Collected data:

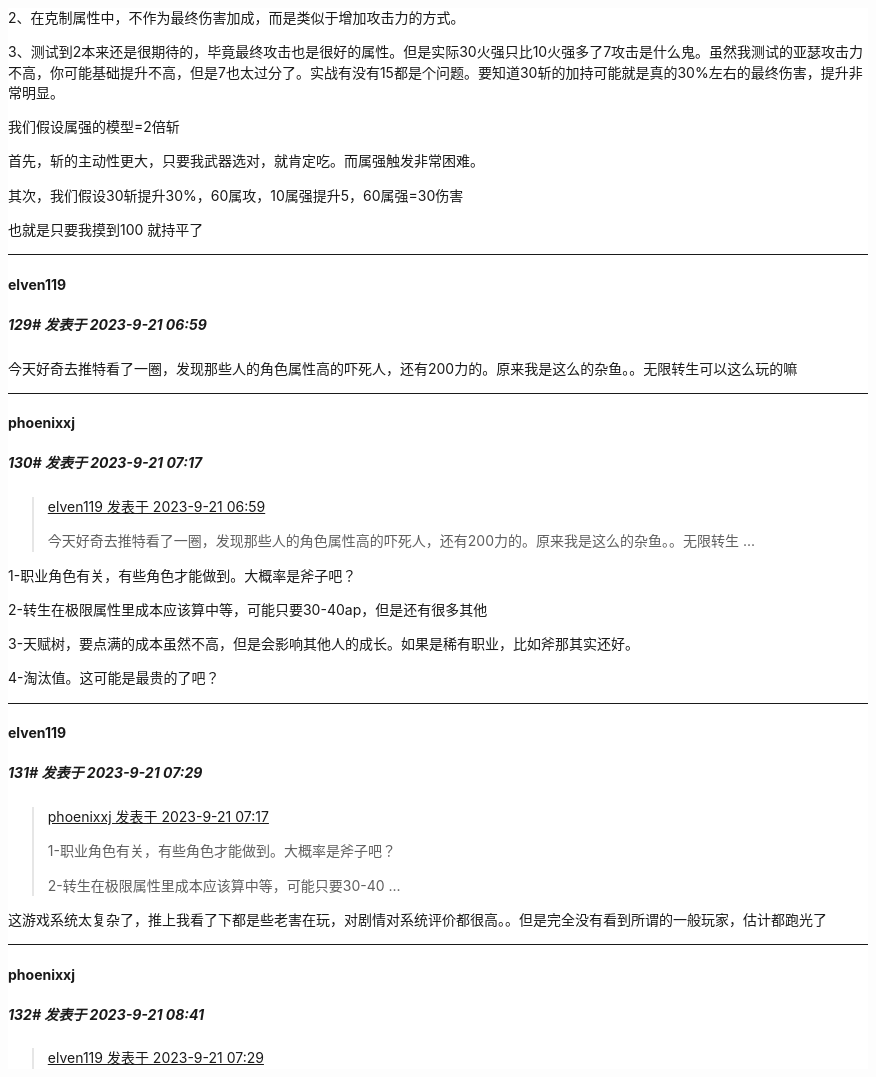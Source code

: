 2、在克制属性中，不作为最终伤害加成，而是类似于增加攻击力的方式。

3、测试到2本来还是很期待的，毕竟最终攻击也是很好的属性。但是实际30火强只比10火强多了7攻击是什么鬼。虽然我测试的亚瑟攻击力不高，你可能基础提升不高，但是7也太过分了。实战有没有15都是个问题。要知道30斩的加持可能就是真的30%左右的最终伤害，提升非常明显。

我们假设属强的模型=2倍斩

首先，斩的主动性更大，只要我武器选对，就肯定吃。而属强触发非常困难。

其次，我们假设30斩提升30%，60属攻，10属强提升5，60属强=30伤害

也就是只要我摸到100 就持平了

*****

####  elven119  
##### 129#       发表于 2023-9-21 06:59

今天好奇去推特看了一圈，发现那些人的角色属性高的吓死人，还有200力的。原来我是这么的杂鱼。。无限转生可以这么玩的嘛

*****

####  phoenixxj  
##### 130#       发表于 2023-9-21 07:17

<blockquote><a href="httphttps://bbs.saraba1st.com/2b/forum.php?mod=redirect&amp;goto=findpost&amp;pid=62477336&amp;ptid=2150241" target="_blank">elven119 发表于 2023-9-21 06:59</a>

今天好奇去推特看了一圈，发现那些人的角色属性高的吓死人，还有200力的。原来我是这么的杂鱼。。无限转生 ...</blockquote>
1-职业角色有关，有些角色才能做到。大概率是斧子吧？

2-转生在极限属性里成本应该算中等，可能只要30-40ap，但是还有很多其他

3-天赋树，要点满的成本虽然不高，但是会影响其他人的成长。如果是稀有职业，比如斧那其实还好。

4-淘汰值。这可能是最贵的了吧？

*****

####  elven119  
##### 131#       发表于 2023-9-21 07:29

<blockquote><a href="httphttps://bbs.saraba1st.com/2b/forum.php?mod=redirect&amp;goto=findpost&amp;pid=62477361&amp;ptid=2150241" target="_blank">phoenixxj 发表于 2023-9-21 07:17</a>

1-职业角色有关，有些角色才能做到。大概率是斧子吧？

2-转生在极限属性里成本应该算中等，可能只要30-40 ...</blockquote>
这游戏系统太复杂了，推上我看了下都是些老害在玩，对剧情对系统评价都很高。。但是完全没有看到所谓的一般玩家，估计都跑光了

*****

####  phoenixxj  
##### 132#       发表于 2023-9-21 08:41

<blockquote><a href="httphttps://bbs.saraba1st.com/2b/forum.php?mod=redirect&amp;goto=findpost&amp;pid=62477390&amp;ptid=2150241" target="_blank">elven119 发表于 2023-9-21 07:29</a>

---

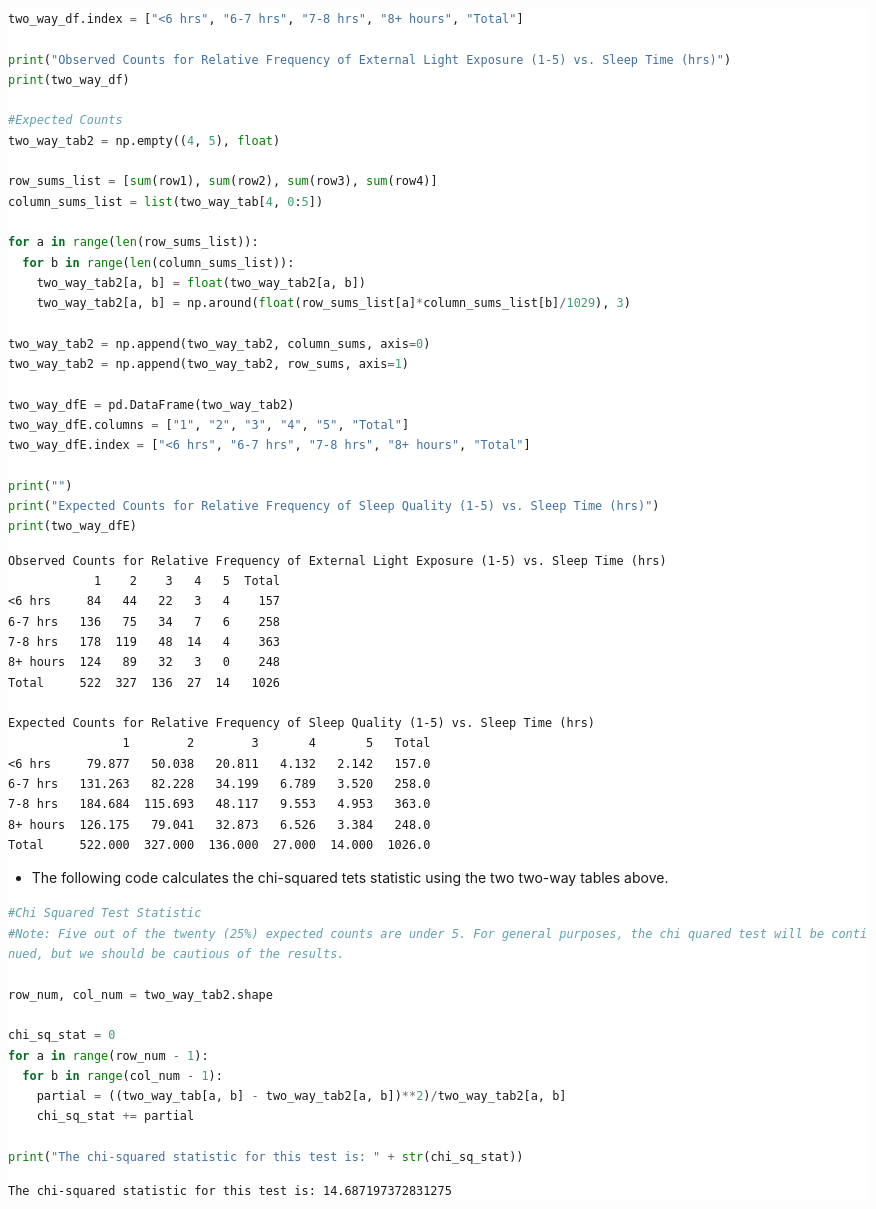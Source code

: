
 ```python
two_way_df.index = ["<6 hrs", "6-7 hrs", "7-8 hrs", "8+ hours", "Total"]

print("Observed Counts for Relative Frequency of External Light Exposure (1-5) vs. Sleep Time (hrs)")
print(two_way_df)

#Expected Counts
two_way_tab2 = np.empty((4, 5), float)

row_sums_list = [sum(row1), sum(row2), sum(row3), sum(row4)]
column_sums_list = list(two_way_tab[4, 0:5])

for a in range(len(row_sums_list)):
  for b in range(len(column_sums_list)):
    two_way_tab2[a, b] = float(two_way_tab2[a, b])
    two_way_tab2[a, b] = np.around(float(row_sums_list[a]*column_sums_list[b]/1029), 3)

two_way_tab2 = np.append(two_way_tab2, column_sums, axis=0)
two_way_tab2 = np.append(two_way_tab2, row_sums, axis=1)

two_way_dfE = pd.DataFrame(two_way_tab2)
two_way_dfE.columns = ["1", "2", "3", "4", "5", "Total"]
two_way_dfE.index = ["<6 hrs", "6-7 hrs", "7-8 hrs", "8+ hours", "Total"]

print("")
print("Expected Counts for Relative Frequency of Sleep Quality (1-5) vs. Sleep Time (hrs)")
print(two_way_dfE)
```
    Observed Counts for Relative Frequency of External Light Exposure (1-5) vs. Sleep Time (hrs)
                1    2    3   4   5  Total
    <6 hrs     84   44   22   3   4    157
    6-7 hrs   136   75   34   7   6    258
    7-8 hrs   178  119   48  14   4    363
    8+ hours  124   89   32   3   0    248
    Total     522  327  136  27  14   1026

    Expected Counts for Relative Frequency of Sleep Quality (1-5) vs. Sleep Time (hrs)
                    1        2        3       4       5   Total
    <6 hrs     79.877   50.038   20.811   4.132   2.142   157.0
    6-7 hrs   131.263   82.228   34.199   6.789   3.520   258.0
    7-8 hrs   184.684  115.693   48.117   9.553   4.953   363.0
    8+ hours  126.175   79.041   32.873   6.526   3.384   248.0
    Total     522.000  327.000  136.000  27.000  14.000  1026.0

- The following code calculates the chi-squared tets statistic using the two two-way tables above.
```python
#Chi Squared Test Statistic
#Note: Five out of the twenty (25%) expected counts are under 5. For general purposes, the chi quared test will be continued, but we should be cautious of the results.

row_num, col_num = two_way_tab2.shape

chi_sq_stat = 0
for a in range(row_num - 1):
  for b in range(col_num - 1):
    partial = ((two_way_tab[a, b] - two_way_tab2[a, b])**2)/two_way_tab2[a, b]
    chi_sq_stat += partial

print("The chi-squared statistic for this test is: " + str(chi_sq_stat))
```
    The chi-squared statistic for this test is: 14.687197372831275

(Problem description) Pick from the records each line that contains the word "Quality" and show it.

(Output of the exercise)
print("Expected Counts for Relative Frequency of Sleep Quality (1-5) vs. Sleep Time (hrs)")
    Expected Counts for Relative Frequency of Sleep Quality (1-5) vs. Sleep Time (hrs)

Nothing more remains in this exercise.